A cette fin, ont ainsi été successivement adoptées :
— la directive 72/166/CEE du Conseil, du 24 avril 1972, concernant le rapprochement des législations des États membres relatives à l’assurance de la responsabilité civile résultant de la circulation de véhicules automoteurs, et au contrôle de l’obligation d’assurer cette responsabilité,
— la directive 84/5/CEE du Conseil, du 30 décembre 1983, concernant le rapprochement des législations des États membres relatives à l’assurance de la responsabilité civile résultant de la circulation des véhicules automoteurs,
— la directive 2009/103/CE du Parlement européen et du Conseil du 16 septembre 2009 concernant l’assurance de la responsabilité civile résultant de la circulation de véhicules automoteurs et le contrôle de l’obligation d’assurer cette responsabilité,
— la directive 2011/2118 du Parlement européen et du Conseil du 24 novembre 2021 modifiant la précédente et concernant l’assurance de la responsabilité civile résultant de la circulation de véhicules automoteurs et le contrôle de l’obligation d’assurer cette responsabilité.
Le considérant n° 3 de la directive 2009/103/CE ainsi consolidée souligne que : « Chaque État membre devrait prendre toutes mesures utiles pour que la responsabilité civile relative à la circulation des véhicules ayant leur stationnement habituel sur son territoire soit couverte par une assurance. Les dommages couverts ainsi que les modalités de cette assurance sont déterminés dans le cadre de ces mesures ».
Son considérant n° 15 ajoute que : « Il est de l’intérêt des victimes que les effets de certaines clauses d’exclusion soient limités aux relations entre l’assureur et le responsable de l’accident. Toutefois, dans le cas des véhicules volés ou obtenus par la violence, les États membres peuvent prévoir que l’organisme précité interviendra pour indemniser la victime ».
Selon son considérant n° 14, « Il est nécessaire de prévoir qu’un organisme garantira que la victime ne restera pas sans indemnisation dans le cas où le véhicule qui a causé le sinistre n’est pas assuré ou n’est pas identifié. Il est important de prévoir que la victime d’un tel sinistre puisse s’adresser directement à cet organisme comme premier point de contact. Il convient, toutefois, de donner aux États membres la possibilité d’appliquer certaines exclusions limitées en ce qui concerne l’intervention de cet organisme et de prévoir, dans le cas des dommages matériels causés par un véhicule non identifié, vu les risques de fraude, que l’indemnisation de tels dommages peut être limitée ou exclue ».
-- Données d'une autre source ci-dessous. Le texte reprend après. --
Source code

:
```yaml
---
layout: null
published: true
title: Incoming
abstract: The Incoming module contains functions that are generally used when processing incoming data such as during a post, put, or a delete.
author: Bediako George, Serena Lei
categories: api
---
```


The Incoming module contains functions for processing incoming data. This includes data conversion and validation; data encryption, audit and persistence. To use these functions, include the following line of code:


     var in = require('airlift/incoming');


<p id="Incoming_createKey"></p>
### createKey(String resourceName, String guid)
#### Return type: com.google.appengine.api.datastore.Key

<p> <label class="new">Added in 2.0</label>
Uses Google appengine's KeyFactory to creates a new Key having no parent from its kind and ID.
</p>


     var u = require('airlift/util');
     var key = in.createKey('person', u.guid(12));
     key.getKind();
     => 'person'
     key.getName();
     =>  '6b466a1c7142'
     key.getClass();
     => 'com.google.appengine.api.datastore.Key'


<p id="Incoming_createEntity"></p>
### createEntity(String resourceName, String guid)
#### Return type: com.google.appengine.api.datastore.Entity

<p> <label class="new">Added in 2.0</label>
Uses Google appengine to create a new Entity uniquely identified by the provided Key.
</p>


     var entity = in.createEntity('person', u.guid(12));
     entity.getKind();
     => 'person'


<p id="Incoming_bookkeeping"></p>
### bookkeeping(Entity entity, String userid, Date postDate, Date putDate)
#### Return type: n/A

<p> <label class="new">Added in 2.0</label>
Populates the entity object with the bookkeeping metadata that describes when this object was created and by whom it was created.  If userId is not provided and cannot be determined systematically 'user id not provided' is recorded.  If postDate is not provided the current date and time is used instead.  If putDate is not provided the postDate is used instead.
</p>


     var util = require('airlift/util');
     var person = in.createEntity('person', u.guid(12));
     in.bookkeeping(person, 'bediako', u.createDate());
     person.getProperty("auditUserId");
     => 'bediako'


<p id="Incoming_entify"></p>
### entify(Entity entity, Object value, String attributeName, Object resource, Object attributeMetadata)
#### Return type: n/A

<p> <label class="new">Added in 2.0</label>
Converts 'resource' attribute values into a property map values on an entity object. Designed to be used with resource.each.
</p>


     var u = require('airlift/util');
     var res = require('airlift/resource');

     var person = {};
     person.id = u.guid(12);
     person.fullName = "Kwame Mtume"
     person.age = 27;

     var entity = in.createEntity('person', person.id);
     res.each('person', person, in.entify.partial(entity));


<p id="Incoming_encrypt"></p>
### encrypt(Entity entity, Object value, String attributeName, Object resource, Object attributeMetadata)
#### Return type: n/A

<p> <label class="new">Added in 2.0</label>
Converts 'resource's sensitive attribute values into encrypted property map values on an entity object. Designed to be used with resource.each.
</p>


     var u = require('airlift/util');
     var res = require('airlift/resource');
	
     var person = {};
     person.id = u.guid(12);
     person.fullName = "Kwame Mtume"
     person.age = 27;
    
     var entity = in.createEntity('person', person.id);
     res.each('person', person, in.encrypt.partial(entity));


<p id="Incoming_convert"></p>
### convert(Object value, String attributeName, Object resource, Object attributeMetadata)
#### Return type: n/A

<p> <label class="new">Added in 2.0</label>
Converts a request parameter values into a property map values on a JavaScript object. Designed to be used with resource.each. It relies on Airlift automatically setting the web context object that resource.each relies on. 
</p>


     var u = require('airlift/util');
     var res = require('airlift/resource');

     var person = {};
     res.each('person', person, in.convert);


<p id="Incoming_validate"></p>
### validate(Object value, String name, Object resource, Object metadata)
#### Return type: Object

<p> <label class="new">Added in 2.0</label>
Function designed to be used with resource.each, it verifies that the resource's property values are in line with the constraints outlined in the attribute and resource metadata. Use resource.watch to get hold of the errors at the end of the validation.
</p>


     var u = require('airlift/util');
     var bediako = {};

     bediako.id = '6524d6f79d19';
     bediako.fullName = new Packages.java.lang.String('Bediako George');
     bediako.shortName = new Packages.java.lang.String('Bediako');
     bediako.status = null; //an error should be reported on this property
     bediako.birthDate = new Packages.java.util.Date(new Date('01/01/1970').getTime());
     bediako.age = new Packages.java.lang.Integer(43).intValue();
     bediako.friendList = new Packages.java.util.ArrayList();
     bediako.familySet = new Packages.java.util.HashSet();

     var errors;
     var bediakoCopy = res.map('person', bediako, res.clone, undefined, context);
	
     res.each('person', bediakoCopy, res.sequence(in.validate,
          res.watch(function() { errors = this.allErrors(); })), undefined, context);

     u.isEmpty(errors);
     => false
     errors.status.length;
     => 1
L’article 3 de cette directive dispose que chaque État membre prend toutes les mesures appropriées, sous réserve de l’application de l’article 5, pour que la responsabilité civile relative à la circulation des véhicules ayant leur stationnement habituel sur son territoire soit couverte par une assurance.
En droit interne, conformément à l’article L. 124-3 alinéa 1er du code des assurances, « Le tiers lésé dispose d’un droit d’action directe à l’encontre de l’assureur garantissant la responsabilité civile de la personne responsable ».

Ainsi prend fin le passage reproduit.